■ What you are asked to do
Please state how many lines of the data contain "deps". The number by itself is enough.

■ Dataset

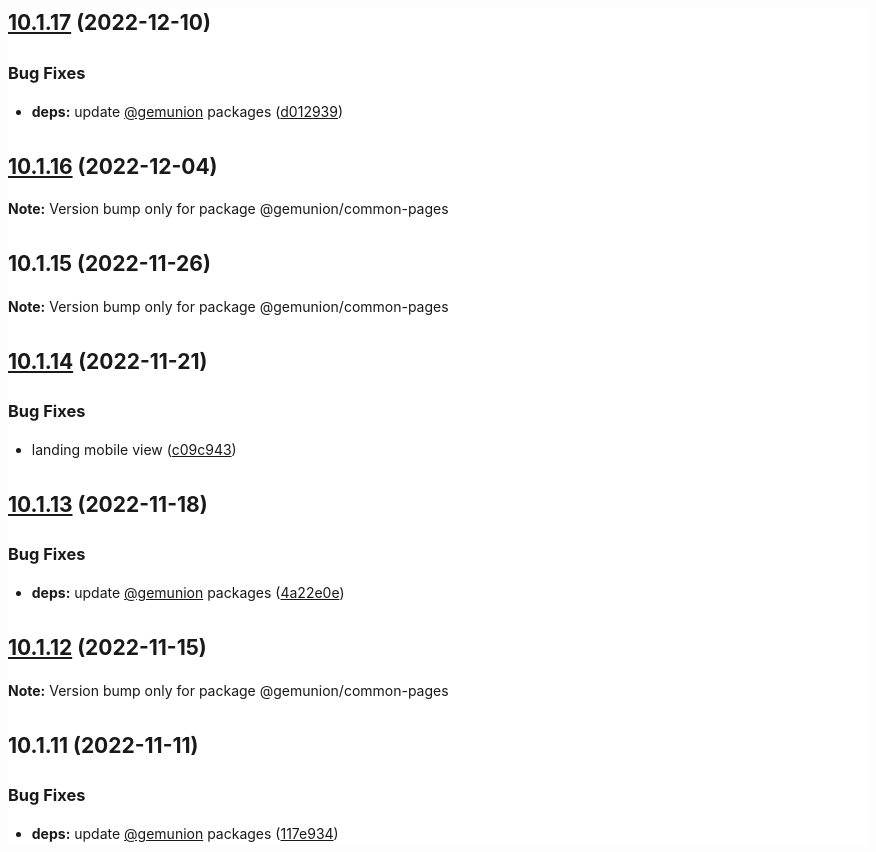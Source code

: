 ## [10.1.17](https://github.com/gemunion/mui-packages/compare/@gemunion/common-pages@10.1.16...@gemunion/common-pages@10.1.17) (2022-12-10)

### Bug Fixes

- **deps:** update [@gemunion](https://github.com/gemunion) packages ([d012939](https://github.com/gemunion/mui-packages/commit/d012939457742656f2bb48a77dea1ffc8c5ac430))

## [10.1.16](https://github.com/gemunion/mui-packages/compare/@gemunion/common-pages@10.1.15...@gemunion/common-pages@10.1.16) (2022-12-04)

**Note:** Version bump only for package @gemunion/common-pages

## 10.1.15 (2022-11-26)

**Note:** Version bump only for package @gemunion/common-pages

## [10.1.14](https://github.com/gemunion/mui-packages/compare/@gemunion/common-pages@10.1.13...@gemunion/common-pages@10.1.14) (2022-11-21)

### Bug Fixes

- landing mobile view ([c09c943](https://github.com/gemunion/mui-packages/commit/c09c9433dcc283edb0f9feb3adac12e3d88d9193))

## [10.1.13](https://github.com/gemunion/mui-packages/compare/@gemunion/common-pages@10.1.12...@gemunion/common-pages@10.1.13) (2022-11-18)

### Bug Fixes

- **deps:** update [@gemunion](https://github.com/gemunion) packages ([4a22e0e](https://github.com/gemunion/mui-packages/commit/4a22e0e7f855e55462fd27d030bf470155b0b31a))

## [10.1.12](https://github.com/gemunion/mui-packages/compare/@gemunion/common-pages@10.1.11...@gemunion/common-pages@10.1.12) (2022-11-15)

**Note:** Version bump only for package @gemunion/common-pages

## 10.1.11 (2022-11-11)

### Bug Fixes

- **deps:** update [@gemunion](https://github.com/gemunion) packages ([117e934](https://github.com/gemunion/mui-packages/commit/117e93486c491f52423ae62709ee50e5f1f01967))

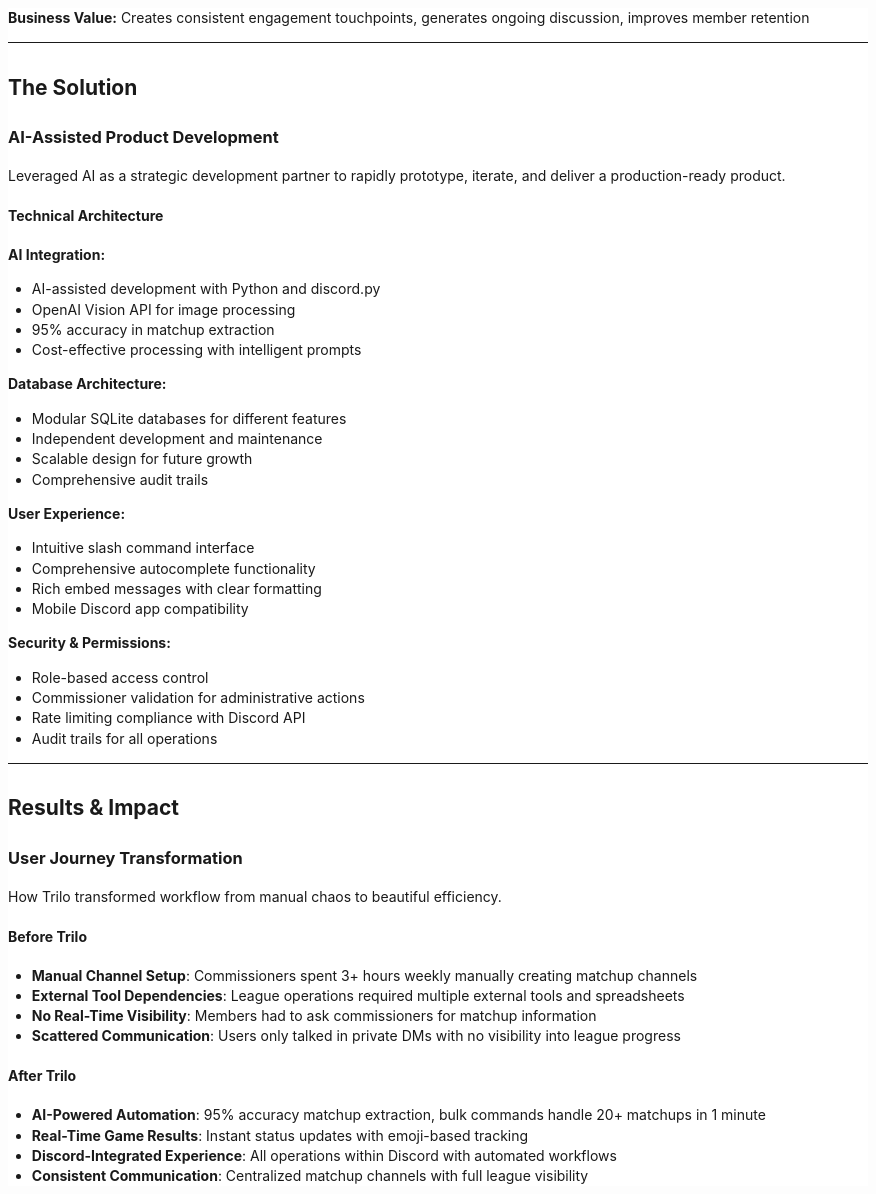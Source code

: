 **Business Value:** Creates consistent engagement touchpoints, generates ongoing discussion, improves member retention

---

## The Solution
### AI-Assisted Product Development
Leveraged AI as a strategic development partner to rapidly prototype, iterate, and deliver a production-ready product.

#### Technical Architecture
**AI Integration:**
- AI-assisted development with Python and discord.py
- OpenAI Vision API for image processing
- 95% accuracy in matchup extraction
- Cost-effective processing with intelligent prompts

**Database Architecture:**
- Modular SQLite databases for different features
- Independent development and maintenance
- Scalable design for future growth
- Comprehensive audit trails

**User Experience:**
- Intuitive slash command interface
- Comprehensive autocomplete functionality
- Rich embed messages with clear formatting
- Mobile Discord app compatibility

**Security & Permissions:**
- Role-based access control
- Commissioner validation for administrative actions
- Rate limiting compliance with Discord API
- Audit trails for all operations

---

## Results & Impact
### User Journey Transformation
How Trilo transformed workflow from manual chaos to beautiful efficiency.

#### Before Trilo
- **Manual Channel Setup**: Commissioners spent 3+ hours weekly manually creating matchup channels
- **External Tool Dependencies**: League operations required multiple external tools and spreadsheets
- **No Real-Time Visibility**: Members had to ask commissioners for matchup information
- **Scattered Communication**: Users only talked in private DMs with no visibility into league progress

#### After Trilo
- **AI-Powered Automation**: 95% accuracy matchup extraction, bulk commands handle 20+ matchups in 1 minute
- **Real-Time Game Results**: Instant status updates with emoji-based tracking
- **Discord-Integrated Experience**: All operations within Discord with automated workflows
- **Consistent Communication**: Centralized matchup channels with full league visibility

■ Written answer
3